• EXERCISE GOAL: Every record below should be retyped exactly, and no picture should appear in the copy.

=======

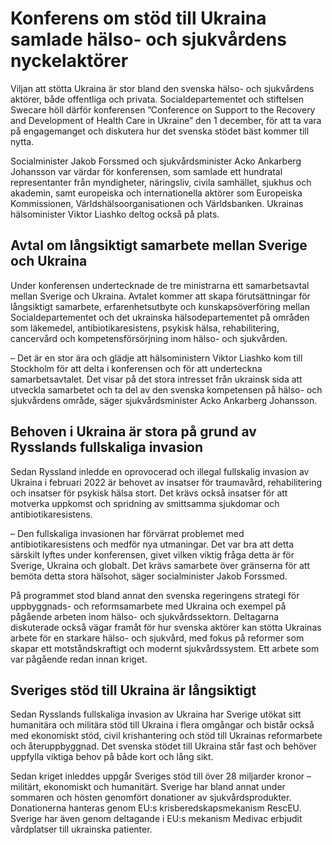 # Konferens om stöd till Ukraina samlade hälso- och sjukvårdens nyckelaktörer

Viljan att stötta Ukraina är stor bland den svenska hälso- och sjukvårdens aktörer, både offentliga och privata. Socialdepartementet och stiftelsen Swecare höll därför konferensen ”Conference on Support to the Recovery and Development of Health Care in Ukraine” den 1 december, för att ta vara på engagemanget och diskutera hur det svenska stödet bäst kommer till nytta.

Socialminister Jakob Forssmed och sjukvårdsminister Acko Ankarberg Johansson var värdar för konferensen, som samlade ett hundratal representanter från myndigheter, näringsliv, civila samhället, sjukhus och akademin, samt europeiska och internationella aktörer som Europeiska Kommissionen, Världshälsoorganisationen och Världsbanken. Ukrainas hälsominister Viktor Liashko deltog också på plats.

## Avtal om långsiktigt samarbete mellan Sverige och Ukraina

Under konferensen undertecknade de tre ministrarna ett samarbetsavtal mellan Sverige och Ukraina. Avtalet kommer att skapa förutsättningar för långsiktigt samarbete, erfarenhetsutbyte och kunskapsöverföring mellan Socialdepartementet och det ukrainska hälsodepartementet på områden som läkemedel, antibiotikaresistens, psykisk hälsa, rehabilitering, cancervård och kompetensförsörjning inom hälso- och sjukvården.

– Det är en stor ära och glädje att hälsoministern Viktor Liashko kom till Stockholm för att delta i konferensen och för att underteckna samarbetsavtalet. Det visar på det stora intresset från ukrainsk sida att utveckla samarbetet och ta del av den svenska kompetensen på hälso- och sjukvårdens område, säger sjukvårdsminister Acko Ankarberg Johansson.

## Behoven i Ukraina är stora på grund av Rysslands fullskaliga invasion

Sedan Ryssland inledde en oprovocerad och illegal fullskalig invasion av Ukraina i februari 2022 är behovet av insatser för traumavård, rehabilitering och insatser för psykisk hälsa stort. Det krävs också insatser för att motverka uppkomst och spridning av smittsamma sjukdomar och antibiotikaresistens.

– Den fullskaliga invasionen har förvärrat problemet med antibiotikaresistens och medför nya utmaningar. Det var bra att detta särskilt lyftes under konferensen, givet vilken viktig fråga detta är för Sverige, Ukraina och globalt. Det krävs samarbete över gränserna för att bemöta detta stora hälsohot, säger socialminister Jakob Forssmed.

På programmet stod bland annat den svenska regeringens strategi för uppbyggnads- och reformsamarbete med Ukraina och exempel på pågående arbeten inom hälso- och sjukvårdssektorn. Deltagarna diskuterade också vägar framåt för hur svenska aktörer kan stötta Ukrainas arbete för en starkare hälso- och sjukvård, med fokus på reformer som skapar ett motståndskraftigt och modernt sjukvårdssystem. Ett arbete som var pågående redan innan kriget.

## Sveriges stöd till Ukraina är långsiktigt

Sedan Rysslands fullskaliga invasion av Ukraina har Sverige utökat sitt humanitära och militära stöd till Ukraina i flera omgångar och bistår också med ekonomiskt stöd, civil krishantering och stöd till Ukrainas reformarbete och återuppbyggnad. Det svenska stödet till Ukraina står fast och behöver uppfylla viktiga behov på både kort och lång sikt.

Sedan kriget inleddes uppgår Sveriges stöd till över 28 miljarder kronor – militärt, ekonomiskt och humanitärt. Sverige har bland annat under sommaren och hösten genomfört donationer av sjukvårdsprodukter. Donationerna hanteras genom EU:s krisberedskapsmekanism RescEU. Sverige har även genom deltagande i EU:s mekanism Medivac erbjudit vårdplatser till ukrainska patienter.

=======

• ANSWER TO THIS PROBLEM:
 # Konferens om stöd till Ukraina samlade hälso- och sjukvårdens nyckelaktörer

Viljan att stötta Ukraina är stor bland den svenska hälso- och sjukvårdens aktörer, både offentliga och privata. Socialdepartementet och stiftelsen Swecare höll därför konferensen ”Conference on Support to the Recovery and Development of Health Care in Ukraine” den 1 december, för att ta vara på engagemanget och diskutera hur det svenska stödet bäst kommer till nytta.

Socialminister Jakob Forssmed och sjukvårdsminister Acko Ankarberg Johansson var värdar för konferensen, som samlade ett hundratal representanter från myndigheter, näringsliv, civila samhället, sjukhus och akademin, samt europeiska och internationella aktörer som Europeiska Kommissionen, Världshälsoorganisationen och Världsbanken. Ukrainas hälsominister Viktor Liashko deltog också på plats.

## Avtal om långsiktigt samarbete mellan Sverige och Ukraina

Under konferensen undertecknade de tre ministrarna ett samarbetsavtal mellan Sverige och Ukraina. Avtalet kommer att skapa förutsättningar för långsiktigt samarbete, erfarenhetsutbyte och kunskapsöverföring mellan Socialdepartementet och det ukrainska hälsodepartementet på områden som läkemedel, antibiotikaresistens, psykisk hälsa, rehabilitering, cancervård och kompetensförsörjning inom hälso- och sjukvården.

– Det är en stor ära och glädje att hälsoministern Viktor Liashko kom till Stockholm för att delta i konferensen och för att underteckna samarbetsavtalet. Det visar på det stora intresset från ukrainsk sida att utveckla samarbetet och ta del av den svenska kompetensen på hälso- och sjukvårdens område, säger sjukvårdsminister Acko Ankarberg Johansson.

## Behoven i Ukraina är stora på grund av Rysslands fullskaliga invasion

Sedan Ryssland inledde en oprovocerad och illegal fullskalig invasion av Ukraina i februari 2022 är behovet av insatser för traumavård, rehabilitering och insatser för psykisk hälsa stort. Det krävs också insatser för att motverka uppkomst och spridning av smittsamma sjukdomar och antibiotikaresistens.

– Den fullskaliga invasionen har förvärrat problemet med antibiotikaresistens och medför nya utmaningar. Det var bra att detta särskilt lyftes under konferensen, givet vilken viktig fråga detta är för Sverige, Ukraina och globalt. Det krävs samarbete över gränserna för att bemöta detta stora hälsohot, säger socialminister Jakob Forssmed.

På programmet stod bland annat den svenska regeringens strategi för uppbyggnads- och reformsamarbete med Ukraina och exempel på pågående arbeten inom hälso- och sjukvårdssektorn. Deltagarna diskuterade också vägar framåt för hur svenska aktörer kan stötta Ukrainas arbete för en starkare hälso- och sjukvård, med fokus på reformer som skapar ett motståndskraftigt och modernt sjukvårdssystem. Ett arbete som var pågående redan innan kriget.

## Sveriges stöd till Ukraina är långsiktigt

Sedan Rysslands fullskaliga invasion av Ukraina har Sverige utökat sitt humanitära och militära stöd till Ukraina i flera omgångar och bistår också med ekonomiskt stöd, civil krishantering och stöd till Ukrainas reformarbete och återuppbyggnad. Det svenska stödet till Ukraina står fast och behöver uppfylla viktiga behov på både kort och lång sikt.

Sedan kriget inleddes uppgår Sveriges stöd till över 28 miljarder kronor – militärt, ekonomiskt och humanitärt. Sverige har bland annat under sommaren och hösten genomfört donationer av sjukvårdsprodukter. Donationerna hanteras genom EU:s krisberedskapsmekanism RescEU. Sverige har även genom deltagande i EU:s mekanism Medivac erbjudit vårdplatser till ukrainska patienter.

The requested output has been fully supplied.